Apesar de uma impressão sempre igual de que saímos de Berlim sem uma nova explosão criativa, o festival chega ao fim com uma boa coleção de imagens e obras marcantes para excitar os cinéfilos no ano que se inicia. Vamos a elas:

"Mifune - Dogma 3". O terceiro longa dinamarquês que diz obedecer a uma série de preceitos pela purificação do cinema. "Festa de Família" e "Os Idiotas" foram os dois primeiros. Um dos mandamentos do manifesto dogmático é que o diretor não seja creditado. Mas como evitar dizer que "Mifune" é dirigido por Soren Kragh-Jacobsen? A sensação que o terceiro manifesto provoca é que essa grande jogada de marketing dissemina uma nova ordem calvinista. O calvinismo cinematográfico que quer se bater agora também contra os prazeres visuais e emocionais que o cinema passa. Se não, por que essa frente contra as melhores conquistas do cinema que estão numa boa iluminação, nas boas lentes e num bom som? Fora isso, construir o frágil roteiro de "Mifune" com uma prostituta de luxo e um débil mental soa tão artificial quanto um filme com Bruce Willis.

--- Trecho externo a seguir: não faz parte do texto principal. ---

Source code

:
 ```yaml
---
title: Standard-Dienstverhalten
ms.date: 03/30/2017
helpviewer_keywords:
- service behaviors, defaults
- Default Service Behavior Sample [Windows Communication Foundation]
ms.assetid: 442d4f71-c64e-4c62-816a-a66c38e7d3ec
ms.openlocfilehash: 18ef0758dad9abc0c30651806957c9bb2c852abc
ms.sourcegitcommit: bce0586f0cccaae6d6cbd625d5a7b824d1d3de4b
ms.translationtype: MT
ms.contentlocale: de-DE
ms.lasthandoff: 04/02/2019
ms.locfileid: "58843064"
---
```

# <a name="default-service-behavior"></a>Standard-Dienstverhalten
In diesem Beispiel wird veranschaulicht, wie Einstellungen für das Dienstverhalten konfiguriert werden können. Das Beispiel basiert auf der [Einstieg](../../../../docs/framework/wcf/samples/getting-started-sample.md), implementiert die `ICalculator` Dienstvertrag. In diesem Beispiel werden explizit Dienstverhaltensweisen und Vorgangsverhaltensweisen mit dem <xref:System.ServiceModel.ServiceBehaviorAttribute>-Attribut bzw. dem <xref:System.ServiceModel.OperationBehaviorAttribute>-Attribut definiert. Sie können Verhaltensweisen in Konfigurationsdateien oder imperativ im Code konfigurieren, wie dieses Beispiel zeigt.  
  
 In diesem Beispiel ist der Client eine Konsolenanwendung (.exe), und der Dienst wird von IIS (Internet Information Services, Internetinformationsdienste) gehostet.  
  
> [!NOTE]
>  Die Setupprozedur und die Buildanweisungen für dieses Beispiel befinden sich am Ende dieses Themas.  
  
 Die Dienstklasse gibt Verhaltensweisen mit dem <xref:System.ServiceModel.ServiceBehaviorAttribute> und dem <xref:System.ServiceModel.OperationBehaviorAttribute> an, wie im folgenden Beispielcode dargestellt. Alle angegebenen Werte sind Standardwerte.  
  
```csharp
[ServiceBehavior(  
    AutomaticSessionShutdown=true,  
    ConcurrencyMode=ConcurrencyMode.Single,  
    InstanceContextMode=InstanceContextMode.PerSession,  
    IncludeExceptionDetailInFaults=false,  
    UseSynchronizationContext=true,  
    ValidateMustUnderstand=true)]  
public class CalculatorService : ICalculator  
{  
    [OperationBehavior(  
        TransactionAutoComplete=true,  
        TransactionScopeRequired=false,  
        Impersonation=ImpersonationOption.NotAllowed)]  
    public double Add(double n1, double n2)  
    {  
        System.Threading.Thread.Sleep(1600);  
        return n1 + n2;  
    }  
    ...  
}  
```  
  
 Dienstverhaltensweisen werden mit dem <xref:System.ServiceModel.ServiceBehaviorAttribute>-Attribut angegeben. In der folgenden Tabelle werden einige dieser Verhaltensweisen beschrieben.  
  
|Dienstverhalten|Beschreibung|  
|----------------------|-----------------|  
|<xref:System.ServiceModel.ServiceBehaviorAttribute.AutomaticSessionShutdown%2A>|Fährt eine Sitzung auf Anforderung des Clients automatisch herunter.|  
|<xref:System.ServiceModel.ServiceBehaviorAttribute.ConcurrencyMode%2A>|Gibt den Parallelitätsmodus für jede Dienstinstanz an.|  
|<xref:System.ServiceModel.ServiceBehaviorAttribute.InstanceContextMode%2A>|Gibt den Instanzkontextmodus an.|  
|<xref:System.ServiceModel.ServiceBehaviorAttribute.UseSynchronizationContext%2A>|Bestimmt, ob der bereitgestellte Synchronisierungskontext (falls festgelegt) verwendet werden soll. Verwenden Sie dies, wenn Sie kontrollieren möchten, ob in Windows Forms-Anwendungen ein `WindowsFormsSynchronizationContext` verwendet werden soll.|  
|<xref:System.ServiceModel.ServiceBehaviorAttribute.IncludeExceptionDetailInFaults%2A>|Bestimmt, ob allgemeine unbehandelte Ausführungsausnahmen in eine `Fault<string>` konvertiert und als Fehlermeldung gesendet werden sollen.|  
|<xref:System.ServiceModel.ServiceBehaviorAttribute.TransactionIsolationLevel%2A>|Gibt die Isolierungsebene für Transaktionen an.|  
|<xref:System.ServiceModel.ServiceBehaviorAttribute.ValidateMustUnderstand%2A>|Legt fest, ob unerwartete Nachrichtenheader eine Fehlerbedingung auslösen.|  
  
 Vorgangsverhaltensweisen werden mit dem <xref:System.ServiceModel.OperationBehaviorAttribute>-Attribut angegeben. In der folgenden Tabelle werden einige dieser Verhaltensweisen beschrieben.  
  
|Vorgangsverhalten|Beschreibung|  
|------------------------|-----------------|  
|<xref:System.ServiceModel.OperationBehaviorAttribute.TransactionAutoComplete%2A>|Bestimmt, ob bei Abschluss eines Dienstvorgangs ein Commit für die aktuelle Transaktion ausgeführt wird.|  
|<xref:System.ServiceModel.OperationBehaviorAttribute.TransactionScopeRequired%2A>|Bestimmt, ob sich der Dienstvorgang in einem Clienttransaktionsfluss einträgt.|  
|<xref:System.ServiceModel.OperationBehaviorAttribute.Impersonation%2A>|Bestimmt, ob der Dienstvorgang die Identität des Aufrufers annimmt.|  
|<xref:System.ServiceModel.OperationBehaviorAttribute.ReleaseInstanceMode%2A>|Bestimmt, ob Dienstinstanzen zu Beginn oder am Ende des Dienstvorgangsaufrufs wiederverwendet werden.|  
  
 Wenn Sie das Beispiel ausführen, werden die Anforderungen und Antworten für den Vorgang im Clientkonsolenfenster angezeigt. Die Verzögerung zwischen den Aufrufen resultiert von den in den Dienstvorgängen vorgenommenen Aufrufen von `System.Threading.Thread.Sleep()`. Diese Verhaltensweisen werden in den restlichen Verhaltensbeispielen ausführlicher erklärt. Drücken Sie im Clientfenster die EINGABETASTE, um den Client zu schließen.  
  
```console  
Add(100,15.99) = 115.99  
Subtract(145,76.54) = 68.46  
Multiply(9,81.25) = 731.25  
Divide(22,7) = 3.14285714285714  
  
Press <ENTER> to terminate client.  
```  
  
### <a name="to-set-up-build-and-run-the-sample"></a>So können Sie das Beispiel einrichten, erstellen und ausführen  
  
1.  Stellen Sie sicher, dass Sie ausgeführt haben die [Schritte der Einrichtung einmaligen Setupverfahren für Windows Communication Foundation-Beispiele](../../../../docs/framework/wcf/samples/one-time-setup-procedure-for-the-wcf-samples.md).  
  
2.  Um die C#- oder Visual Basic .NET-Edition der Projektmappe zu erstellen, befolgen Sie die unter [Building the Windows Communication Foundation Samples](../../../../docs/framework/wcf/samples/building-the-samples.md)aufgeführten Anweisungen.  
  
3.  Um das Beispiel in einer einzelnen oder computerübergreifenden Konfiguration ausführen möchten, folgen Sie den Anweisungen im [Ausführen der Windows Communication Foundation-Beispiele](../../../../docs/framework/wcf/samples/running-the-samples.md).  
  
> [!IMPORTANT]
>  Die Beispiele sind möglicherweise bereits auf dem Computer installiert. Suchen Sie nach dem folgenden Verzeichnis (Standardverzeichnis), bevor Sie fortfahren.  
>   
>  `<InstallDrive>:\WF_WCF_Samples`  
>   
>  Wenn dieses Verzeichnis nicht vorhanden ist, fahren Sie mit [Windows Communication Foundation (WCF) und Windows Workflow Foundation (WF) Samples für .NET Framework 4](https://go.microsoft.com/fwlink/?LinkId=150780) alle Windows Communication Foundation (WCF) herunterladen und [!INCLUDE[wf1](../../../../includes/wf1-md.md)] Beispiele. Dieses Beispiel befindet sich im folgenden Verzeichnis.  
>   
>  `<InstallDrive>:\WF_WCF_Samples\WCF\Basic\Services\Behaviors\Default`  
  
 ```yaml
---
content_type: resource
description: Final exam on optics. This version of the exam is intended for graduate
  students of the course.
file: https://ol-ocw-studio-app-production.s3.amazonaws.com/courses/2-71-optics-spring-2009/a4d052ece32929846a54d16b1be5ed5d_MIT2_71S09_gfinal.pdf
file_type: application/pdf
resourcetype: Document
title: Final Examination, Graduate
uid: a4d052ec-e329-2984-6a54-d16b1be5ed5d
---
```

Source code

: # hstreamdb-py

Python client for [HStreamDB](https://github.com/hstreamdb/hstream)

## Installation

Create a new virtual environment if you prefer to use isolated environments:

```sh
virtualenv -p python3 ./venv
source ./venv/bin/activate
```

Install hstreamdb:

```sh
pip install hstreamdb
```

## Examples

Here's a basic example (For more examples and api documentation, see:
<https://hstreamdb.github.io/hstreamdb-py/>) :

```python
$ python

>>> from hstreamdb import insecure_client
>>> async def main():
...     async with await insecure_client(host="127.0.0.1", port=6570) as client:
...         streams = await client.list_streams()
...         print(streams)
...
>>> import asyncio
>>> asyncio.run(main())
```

"Karnaval", do estreante francês Thomas Vincent. Com a doce figura de Sylvie Testud como mulher de província às voltas com o marido violento e um amante árabe em pleno carnaval de abusos etílicos. Candidata natural a melhor atriz.

"The Last Days", do estreante americano James Moll. A produção de Steven Spielberg para manter vivas as memórias do Holocausto. A narração vem de cinco personagens de origem húngara que escaparam dos campos de concentração nazistas. Candidato ao Oscar de melhor documentário.

"Entre las Piernas", do espanhol Manuel Gómez Pereira. Um ótimo título. Trata de viciados em sexo que buscam cura numa associação. É onde os incuráveis Victoria Abril e Carmelo Gómez se conhecem e criam o clima de "film noir".

"Shakespeare Apaixonado", do inglês John Madden, é uma típica emoção pré-fabricada para fazer chover Oscar na sua horta. Melhor dizendo, na horta absolutista da Miramax. É apenas um filme bonitinho para fazer suspirar corações adolescentes.

"Three Seasons", do estreante americano Tony Bui, é a prova maior de que o Sundance Festival é mais um blefe do que realmente um estímulo para novos talentos. O filme passado no Vietnã é enfadonho, pesado, amador.

"La Niña de Tus Ojos", do espanhol Fernando Trueba, visita os estúdios alemães da UFA no nazismo. Atores espanhóis são convidados para rodar uma co-produção em Berlim. Vira chanchada.

"Ça Commence Aujourd'Hui", do mestre Bertrand Tavernier, aborda o desemprego na França por meio das aflições de crianças e pais de uma escola maternal. Uma obra humanista rara neste festival.

"eXistenZ", do canadense David Cronenberg, que cria, com mais uma obra desconcertante, uma nova via sexual: um buraco repugnante, na base da coluna cervical, que se alimenta de nervos de pequenos monstros extraídos por uma indústria de videogames. O clima é orwelliano, as premissas, kafkianas. O jogo orgânico nunca termina. À parte os prazeres e horrores do jogo, Cronenberg cita Salman Rushdie como seu inspirador. E Jennifer Jason Leigh vive a criadora de jogos invasores do sistema nervoso, perseguida e condenada à morte. O melhor de Cronenberg.

"Keiho", do japonês Yoshimitsu Morita. Também um dos melhores do festival. Mas difícil, para ser visto e revisto. Tem o julgamento de um presumível assassino. Mais do que isso, oferece uma radiografia profunda da sociedade japonesa. O julgamento tem revelações estonteantes sobre os crimes monstruosos da narrativa. Candidato a cult e ao Urso de Ouro.

"Simon Magus", do estreante inglês Ben Hopkins, foi uma agradável surpresa. A notícia da expansão ferroviária motiva um jovem idealista judeu a arquitetar uma estação, um mercado aos pés da sua pobre aldeia. Cabe ao louco rejeitado da aldeia aproximar o resto do mundo a esse universo ortodoxo: o da cobiça, do amor, da literatura, dos poetas e da razão.

"Buena Vista Social Club", de Wim Wenders, resgata a triste resistência cubana por sua música e de seus veteranos mestres. Graças à pesquisa musical do guitarrista Ry Cooder, para um disco que também leva o nome do filme, figuras legendárias e esquecidas como o dos cantores Omara Portuondo e Comapy Segungo voltam a ser ovacionados. Além do registro das gravações, o documentário oferece os melhores momentos dos espetáculos do grupo em Amsterdã e Nova York. Imperdível.